# Requirement
All lines in the data below carrying the string "ucsd" are to be located and copied.

# Records from a collection
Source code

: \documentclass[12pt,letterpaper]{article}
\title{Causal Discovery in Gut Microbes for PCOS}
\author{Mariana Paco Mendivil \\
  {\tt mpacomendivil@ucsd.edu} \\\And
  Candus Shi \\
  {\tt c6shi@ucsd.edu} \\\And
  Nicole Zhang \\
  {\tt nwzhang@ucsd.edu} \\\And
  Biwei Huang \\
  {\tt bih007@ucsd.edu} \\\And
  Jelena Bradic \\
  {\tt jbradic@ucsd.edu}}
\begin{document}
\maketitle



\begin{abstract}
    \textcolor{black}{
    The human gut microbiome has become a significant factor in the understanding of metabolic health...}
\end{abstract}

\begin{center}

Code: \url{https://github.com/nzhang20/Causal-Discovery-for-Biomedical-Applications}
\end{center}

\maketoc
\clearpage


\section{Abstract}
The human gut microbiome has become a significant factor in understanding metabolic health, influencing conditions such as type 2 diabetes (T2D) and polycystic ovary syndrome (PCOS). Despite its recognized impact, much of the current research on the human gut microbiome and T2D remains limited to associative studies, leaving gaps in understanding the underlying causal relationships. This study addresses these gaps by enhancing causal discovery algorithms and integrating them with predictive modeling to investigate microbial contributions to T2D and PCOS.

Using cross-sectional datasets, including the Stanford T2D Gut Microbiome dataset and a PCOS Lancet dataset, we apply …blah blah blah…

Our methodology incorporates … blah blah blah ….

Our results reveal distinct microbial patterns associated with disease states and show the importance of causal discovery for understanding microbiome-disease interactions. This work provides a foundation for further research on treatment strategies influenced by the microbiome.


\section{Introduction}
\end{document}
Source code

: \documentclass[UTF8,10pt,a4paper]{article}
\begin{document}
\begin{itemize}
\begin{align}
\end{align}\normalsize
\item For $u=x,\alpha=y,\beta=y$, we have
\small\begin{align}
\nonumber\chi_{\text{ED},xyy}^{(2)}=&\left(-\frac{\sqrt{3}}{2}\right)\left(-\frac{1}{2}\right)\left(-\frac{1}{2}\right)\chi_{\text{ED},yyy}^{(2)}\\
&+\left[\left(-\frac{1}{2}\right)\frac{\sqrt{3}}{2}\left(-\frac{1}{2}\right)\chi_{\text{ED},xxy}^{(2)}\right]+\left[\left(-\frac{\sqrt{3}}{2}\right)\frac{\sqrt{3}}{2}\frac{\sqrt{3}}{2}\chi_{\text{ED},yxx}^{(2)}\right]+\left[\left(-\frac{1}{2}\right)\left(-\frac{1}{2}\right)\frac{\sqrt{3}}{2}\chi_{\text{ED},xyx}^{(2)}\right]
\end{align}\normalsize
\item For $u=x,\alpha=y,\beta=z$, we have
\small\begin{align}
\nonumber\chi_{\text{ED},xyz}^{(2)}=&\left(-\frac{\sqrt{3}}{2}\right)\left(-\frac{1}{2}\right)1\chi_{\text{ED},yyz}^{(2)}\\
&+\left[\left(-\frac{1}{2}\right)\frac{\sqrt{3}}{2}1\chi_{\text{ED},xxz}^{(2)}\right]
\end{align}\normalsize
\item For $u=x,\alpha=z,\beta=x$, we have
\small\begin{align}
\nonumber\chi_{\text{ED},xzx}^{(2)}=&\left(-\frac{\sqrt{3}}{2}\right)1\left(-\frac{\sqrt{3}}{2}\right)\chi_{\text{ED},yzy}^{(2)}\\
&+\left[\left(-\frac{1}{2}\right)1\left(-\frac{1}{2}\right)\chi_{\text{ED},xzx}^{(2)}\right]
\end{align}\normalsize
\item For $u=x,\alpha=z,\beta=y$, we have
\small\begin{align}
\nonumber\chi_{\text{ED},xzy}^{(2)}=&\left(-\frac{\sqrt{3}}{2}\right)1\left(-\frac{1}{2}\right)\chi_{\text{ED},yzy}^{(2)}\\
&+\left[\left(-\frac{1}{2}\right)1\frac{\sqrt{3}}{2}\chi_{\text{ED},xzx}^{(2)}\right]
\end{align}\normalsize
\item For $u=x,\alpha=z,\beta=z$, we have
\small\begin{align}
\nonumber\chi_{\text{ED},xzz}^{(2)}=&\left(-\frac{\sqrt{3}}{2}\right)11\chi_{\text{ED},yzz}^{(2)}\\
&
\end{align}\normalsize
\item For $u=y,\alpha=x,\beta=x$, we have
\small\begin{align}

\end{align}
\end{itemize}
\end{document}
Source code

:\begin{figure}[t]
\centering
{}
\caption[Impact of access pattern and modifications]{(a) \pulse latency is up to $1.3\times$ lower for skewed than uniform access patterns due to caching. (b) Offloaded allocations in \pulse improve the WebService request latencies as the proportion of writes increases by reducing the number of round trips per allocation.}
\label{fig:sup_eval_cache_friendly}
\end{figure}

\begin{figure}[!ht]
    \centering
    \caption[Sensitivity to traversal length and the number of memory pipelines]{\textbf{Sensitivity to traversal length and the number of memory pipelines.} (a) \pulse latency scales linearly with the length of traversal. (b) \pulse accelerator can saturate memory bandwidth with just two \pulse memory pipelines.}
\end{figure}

# Response area
  {\tt mpacomendivil@ucsd.edu} \\\And
  {\tt c6shi@ucsd.edu} \\\And
  {\tt nwzhang@ucsd.edu} \\\And
  {\tt bih007@ucsd.edu} \\\And
  {\tt jbradic@ucsd.edu}}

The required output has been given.